Capítulo 8 - Artur

142 7 2
                                    

Artur nem sentiu o impacto da queda. Ele foi ofuscado por sentimentos confusos sobre ser burro demais para conseguir fazer as coisas direito. Olhou para cima, tentando enxergar os outros, mas só conseguiu ver o rosto de Lucas, vermelho e suado, um misto de raiva e incredulidade, coberto por algumas folhas da árvore.

Para tentar evitar um movimento maior, do jeito como caiu no chão, Artur ficou. Tentou acalmar a respiração, mas o estrago já tinha sido feito. Passos se aproximavam do lugar onde ele estava e logo ele ouviu a voz grossa de um homem.

- Foi por aqui, eu ouvi, tenho certeza. Temos que tomar cuidado com as execuções, seu idiota. 

Outra voz, também de homem, mas um pouco rouca, revidou:

- Ora, pois! A ideia foi sua! Olha só quanto sangue em nossas roupas. E não deu tempo de ocultar os cadáveres. Se Meridan descobrir esse trabalho mal feito...

- Shhh. - disse o outro. - Não temos tempo para discutir isso agora. Tem alguém por aqui. É bom que nos livramos de todo mundo de uma vez.  Depois pensamos no resto.

Silêncio. Passos. Silêncio. Passos. 

Artur tinha certeza absoluta de que seu coração batia alto o suficiente para acordar uma cidade inteira. Mas não foi isso que atraiu os homens. Um deles, avistou finalmente o corpo do garoto na base da árvore. 

- Olha ali! Viu? Eu sabia. Venha, vamos chegar mais perto. Parece ser um corpo, aquilo ali é um pé, sem dúvidas. 

Artur fechou os olhos rapidamente e endureceu o corpo o melhor que pode. Sentiu a proximidade das pessoas ao ouvir a voz mais rouca falar, e ao cheirar um bafo fedorento diretamente no seu rosto. 
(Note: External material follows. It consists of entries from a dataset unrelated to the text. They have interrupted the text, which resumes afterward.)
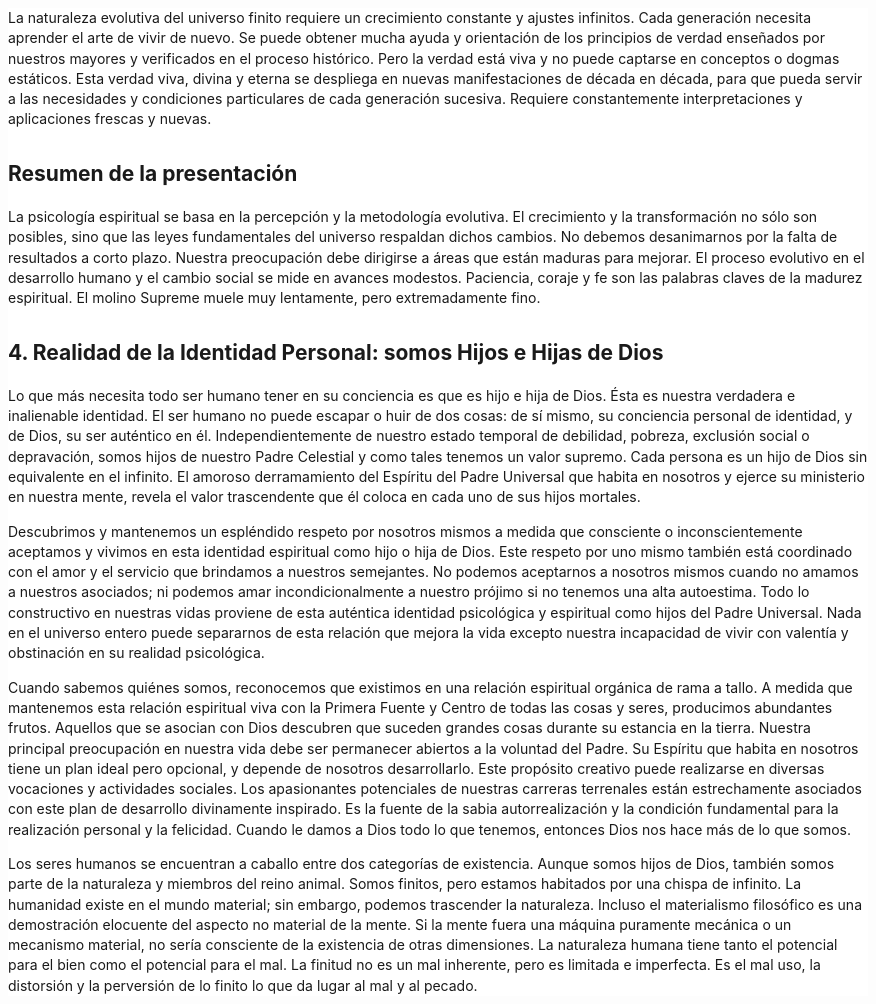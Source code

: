 La naturaleza evolutiva del universo finito requiere un crecimiento constante y ajustes infinitos. Cada generación necesita aprender el arte de vivir de nuevo. Se puede obtener mucha ayuda y orientación de los principios de verdad enseñados por nuestros mayores y verificados en el proceso histórico. Pero la verdad está viva y no puede captarse en conceptos o dogmas estáticos. Esta verdad viva, divina y eterna se despliega en nuevas manifestaciones de década en década, para que pueda servir a las necesidades y condiciones particulares de cada generación sucesiva. Requiere constantemente interpretaciones y aplicaciones frescas y nuevas.

## Resumen de la presentación

La psicología espiritual se basa en la percepción y la metodología evolutiva. El crecimiento y la transformación no sólo son posibles, sino que las leyes fundamentales del universo respaldan dichos cambios. No debemos desanimarnos por la falta de resultados a corto plazo. Nuestra preocupación debe dirigirse a áreas que están maduras para mejorar. El proceso evolutivo en el desarrollo humano y el cambio social se mide en avances modestos. Paciencia, coraje y fe son las palabras claves de la madurez espiritual. El molino Supreme muele muy lentamente, pero extremadamente fino.

## 4. Realidad de la Identidad Personal: somos Hijos e Hijas de Dios

Lo que más necesita todo ser humano tener en su conciencia es que es hijo e hija de Dios. Ésta es nuestra verdadera e inalienable identidad. El ser humano no puede escapar o huir de dos cosas: de sí mismo, su conciencia personal de identidad, y de Dios, su ser auténtico en él. Independientemente de nuestro estado temporal de debilidad, pobreza, exclusión social o depravación, somos hijos de nuestro Padre Celestial y como tales tenemos un valor supremo. Cada persona es un hijo de Dios sin equivalente en el infinito. El amoroso derramamiento del Espíritu del Padre Universal que habita en nosotros y ejerce su ministerio en nuestra mente, revela el valor trascendente que él coloca en cada uno de sus hijos mortales.

Descubrimos y mantenemos un espléndido respeto por nosotros mismos a medida que consciente o inconscientemente aceptamos y vivimos en esta identidad espiritual como hijo o hija de Dios. Este respeto por uno mismo también está coordinado con el amor y el servicio que brindamos a nuestros semejantes. No podemos aceptarnos a nosotros mismos cuando no amamos a nuestros asociados; ni podemos amar incondicionalmente a nuestro prójimo si no tenemos una alta autoestima. Todo lo constructivo en nuestras vidas proviene de esta auténtica identidad psicológica y espiritual como hijos del Padre Universal. Nada en el universo entero puede separarnos de esta relación que mejora la vida excepto nuestra incapacidad de vivir con valentía y obstinación en su realidad psicológica.

Cuando sabemos quiénes somos, reconocemos que existimos en una relación espiritual orgánica de rama a tallo. A medida que mantenemos esta relación espiritual viva con la Primera Fuente y Centro de todas las cosas y seres, producimos abundantes frutos. Aquellos que se asocian con Dios descubren que suceden grandes cosas durante su estancia en la tierra. Nuestra principal preocupación en nuestra vida debe ser permanecer abiertos a la voluntad del Padre. Su Espíritu que habita en nosotros tiene un plan ideal pero opcional, y depende de nosotros desarrollarlo. Este propósito creativo puede realizarse en diversas vocaciones y actividades sociales. Los apasionantes potenciales de nuestras carreras terrenales están estrechamente asociados con este plan de desarrollo divinamente inspirado. Es la fuente de la sabia autorrealización y la condición fundamental para la realización personal y la felicidad. Cuando le damos a Dios todo lo que tenemos, entonces Dios nos hace más de lo que somos.

Los seres humanos se encuentran a caballo entre dos categorías de existencia. Aunque somos hijos de Dios, también somos parte de la naturaleza y miembros del reino animal. Somos finitos, pero estamos habitados por una chispa de infinito. La humanidad existe en el mundo material; sin embargo, podemos trascender la naturaleza. Incluso el materialismo filosófico es una demostración elocuente del aspecto no material de la mente. Si la mente fuera una máquina puramente mecánica o un mecanismo material, no sería consciente de la existencia de otras dimensiones. La naturaleza humana tiene tanto el potencial para el bien como el potencial para el mal. La finitud no es un mal inherente, pero es limitada e imperfecta. Es el mal uso, la distorsión y la perversión de lo finito lo que da lugar al mal y al pecado.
- Um garoto, hein? Não parece novo demais para estar aqui? 

- Veja só - falou a outra voz - Ele tem um... facão? - Artur sentiu remexerem em sua cintura, alisando a arma - Que coisa mais esquisita. Isso é tudo muito suspeito. Sacuda ele aí, vamos ver se ele se mexe, e aí dep...

A frase não chegou a ser terminada. foi interrompida pelo outro homem, que gritou em alarmado, em aviso.

- CUIDADO!

Artur escutou um baque. Aparentemente uma confusão já se armara e qual o problema em abrir os olhos? Nenhum, decidiu. Foi o que fez, a tempo de ver Anele se posicionar bem em cima dele, com o facão em riste e Lucas e Makai se jogarem em cima dos homens.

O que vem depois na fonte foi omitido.